Major Alfred Cecil Herring (26 October 1888 - 10 August 1966) was an English recipient of the Victoria Cross, the highest and most prestigious award for gallantry in the face of the enemy that can be awarded to British and Commonwealth forces.

==Early life==
Alfred Cecil Herring was educated at Tottenham County School where he was captain of the school at cricket and football.

==Details==
He was 29 years old, and a temporary second lieutenant in the Royal Army Service Corps, British Army, attached to 6th (S) Battalion, The Northamptonshire Regiment during the First World War when the following deed took place for which he was awarded the VC.

On 23/24 March 1918 at Montagne Bridge, France, the enemy had gained a position on the south bank of the canal and Second Lieutenant Herring's post was surrounded, but he immediately counter-attacked and recaptured the position, together with 20 prisoners and six machine-guns. During the night the post was continually attacked, but all attacks were beaten off, largely because Lieutenant Herring was frequently visiting his men and cheering them up. It was owing to his bravery and magnificent handling of his troops that the enemy advance was held up for 11 hours at a very critical period.

==Further information==
He was born in Tottenham, north London.
He later achieved the rank of major. He was a Chartered Accountant by profession

In 2006, a new pub on Green Lanes, Palmers Green, in north London, formerly run by the Wetherspoons chain, was named after him.
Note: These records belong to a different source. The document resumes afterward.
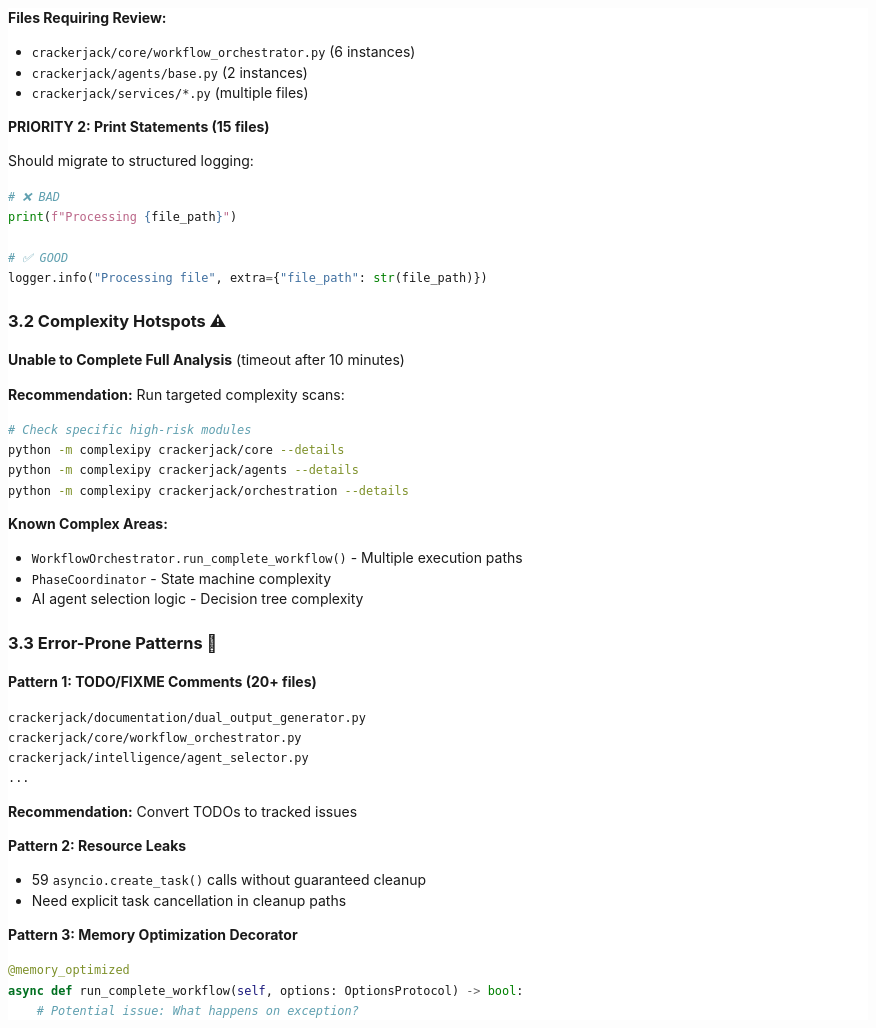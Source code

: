 **Files Requiring Review:**

- `crackerjack/core/workflow_orchestrator.py` (6 instances)
- `crackerjack/agents/base.py` (2 instances)
- `crackerjack/services/*.py` (multiple files)

**PRIORITY 2: Print Statements (15 files)**

Should migrate to structured logging:

```python
# ❌ BAD
print(f"Processing {file_path}")

# ✅ GOOD
logger.info("Processing file", extra={"file_path": str(file_path)})
```

### 3.2 Complexity Hotspots ⚠️

**Unable to Complete Full Analysis** (timeout after 10 minutes)

**Recommendation:** Run targeted complexity scans:

```bash
# Check specific high-risk modules
python -m complexipy crackerjack/core --details
python -m complexipy crackerjack/agents --details
python -m complexipy crackerjack/orchestration --details
```

**Known Complex Areas:**

- `WorkflowOrchestrator.run_complete_workflow()` - Multiple execution paths
- `PhaseCoordinator` - State machine complexity
- AI agent selection logic - Decision tree complexity

### 3.3 Error-Prone Patterns 🚨

**Pattern 1: TODO/FIXME Comments (20+ files)**

```
crackerjack/documentation/dual_output_generator.py
crackerjack/core/workflow_orchestrator.py
crackerjack/intelligence/agent_selector.py
...
```

**Recommendation:** Convert TODOs to tracked issues

**Pattern 2: Resource Leaks**

- 59 `asyncio.create_task()` calls without guaranteed cleanup
- Need explicit task cancellation in cleanup paths

**Pattern 3: Memory Optimization Decorator**

```python
@memory_optimized
async def run_complete_workflow(self, options: OptionsProtocol) -> bool:
    # Potential issue: What happens on exception?
```
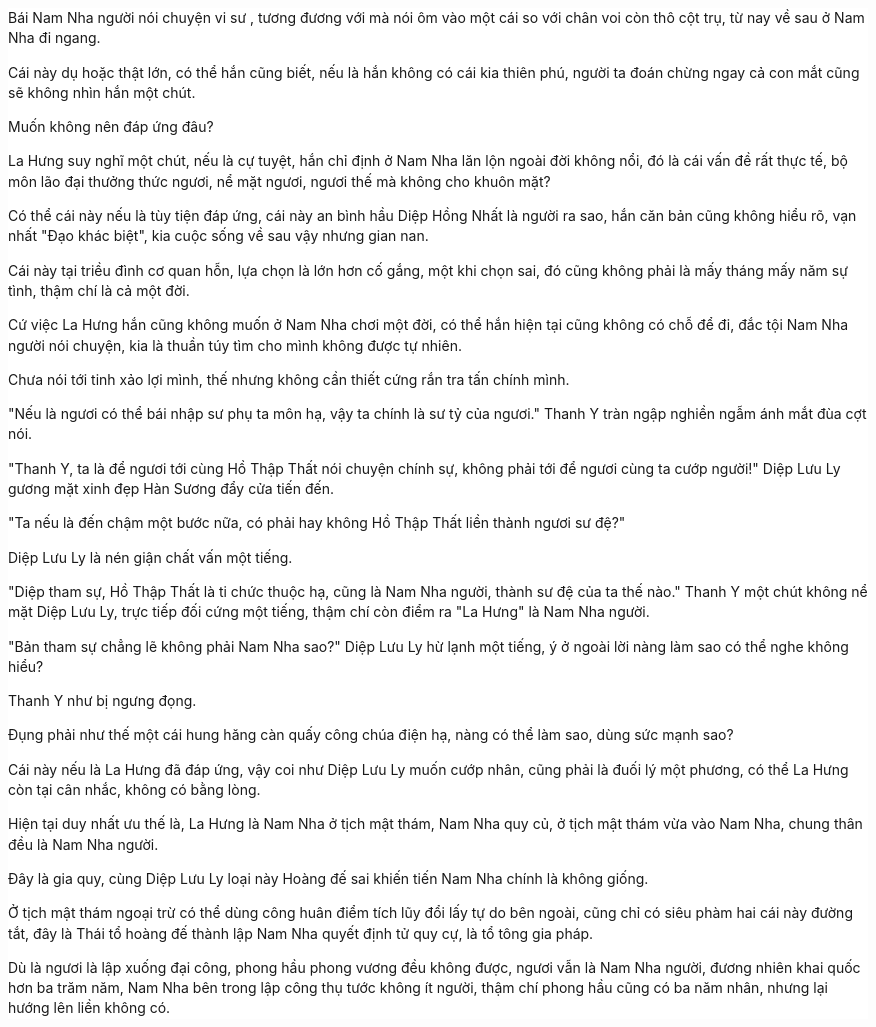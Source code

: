 Bái Nam Nha người nói chuyện vi sư , tương đương với mà nói ôm vào một cái so với chân voi còn thô cột trụ, từ nay về sau ở Nam Nha đi ngang.

Cái này dụ hoặc thật lớn, có thể hắn cũng biết, nếu là hắn không có cái kia thiên phú, người ta đoán chừng ngay cả con mắt cũng sẽ không nhìn hắn một chút.

Muốn không nên đáp ứng đâu?

La Hưng suy nghĩ một chút, nếu là cự tuyệt, hắn chỉ định ở Nam Nha lăn lộn ngoài đời không nổi, đó là cái vấn đề rất thực tế, bộ môn lão đại thưởng thức ngươi, nể mặt ngươi, ngươi thế mà không cho khuôn mặt?

Có thể cái này nếu là tùy tiện đáp ứng, cái này an bình hầu Diệp Hồng Nhất là người ra sao, hắn căn bản cũng không hiểu rõ, vạn nhất "Đạo khác biệt", kia cuộc sống về sau vậy nhưng gian nan.

Cái này tại triều đình cơ quan hỗn, lựa chọn là lớn hơn cố gắng, một khi chọn sai, đó cũng không phải là mấy tháng mấy năm sự tình, thậm chí là cả một đời.

Cứ việc La Hưng hắn cũng không muốn ở Nam Nha chơi một đời, có thể hắn hiện tại cũng không có chỗ để đi, đắc tội Nam Nha người nói chuyện, kia là thuần túy tìm cho mình không được tự nhiên.

Chưa nói tới tinh xảo lợi mình, thế nhưng không cần thiết cứng rắn tra tấn chính mình.

"Nếu là ngươi có thể bái nhập sư phụ ta môn hạ, vậy ta chính là sư tỷ của ngươi." Thanh Y tràn ngập nghiền ngẫm ánh mắt đùa cợt nói.

"Thanh Y, ta là để ngươi tới cùng Hồ Thập Thất nói chuyện chính sự, không phải tới để ngươi cùng ta cướp người!" Diệp Lưu Ly gương mặt xinh đẹp Hàn Sương đẩy cửa tiến đến.

"Ta nếu là đến chậm một bước nữa, có phải hay không Hồ Thập Thất liền thành ngươi sư đệ?"

Diệp Lưu Ly là nén giận chất vấn một tiếng.

"Diệp tham sự, Hồ Thập Thất là ti chức thuộc hạ, cũng là Nam Nha người, thành sư đệ của ta thế nào." Thanh Y một chút không nể mặt Diệp Lưu Ly, trực tiếp đối cứng một tiếng, thậm chí còn điểm ra "La Hưng" là Nam Nha người.

"Bản tham sự chẳng lẽ không phải Nam Nha sao?" Diệp Lưu Ly hừ lạnh một tiếng, ý ở ngoài lời nàng làm sao có thể nghe không hiểu?

Thanh Y như bị ngưng đọng.

Đụng phải như thế một cái hung hăng càn quấy công chúa điện hạ, nàng có thể làm sao, dùng sức mạnh sao?

Cái này nếu là La Hưng đã đáp ứng, vậy coi như Diệp Lưu Ly muốn cướp nhân, cũng phải là đuối lý một phương, có thể La Hưng còn tại cân nhắc, không có bằng lòng.

Hiện tại duy nhất ưu thế là, La Hưng là Nam Nha ở tịch mật thám, Nam Nha quy củ, ở tịch mật thám vừa vào Nam Nha, chung thân đều là Nam Nha người.

Đây là gia quy, cùng Diệp Lưu Ly loại này Hoàng đế sai khiến tiến Nam Nha chính là không giống.

Ở tịch mật thám ngoại trừ có thể dùng công huân điểm tích lũy đổi lấy tự do bên ngoài, cũng chỉ có siêu phàm hai cái này đường tắt, đây là Thái tổ hoàng đế thành lập Nam Nha quyết định tử quy cự, là tổ tông gia pháp.

Dù là ngươi là lập xuống đại công, phong hầu phong vương đều không được, ngươi vẫn là Nam Nha người, đương nhiên khai quốc hơn ba trăm năm, Nam Nha bên trong lập công thụ tước không ít người, thậm chí phong hầu cũng có ba năm nhân, nhưng lại hướng lên liền không có.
They sold the pub in May 2024 and it reopened later in the year under independent management.

==The medal==
His Victoria Cross is displayed at the New Royal Logistic Corps Museum, RHQ The RLC, Building 204, Worthy Down Barracks, Winchester. SO21 2RG. (date 2021) signed KMB

==Bibliography==
- Buzzell, Nora (1997). "The Register of the Victoria Cross"
- Gliddon, Gerald (2013). "Spring Offensive 1918"
- Harvey, David (2000). "Monuments to Courage"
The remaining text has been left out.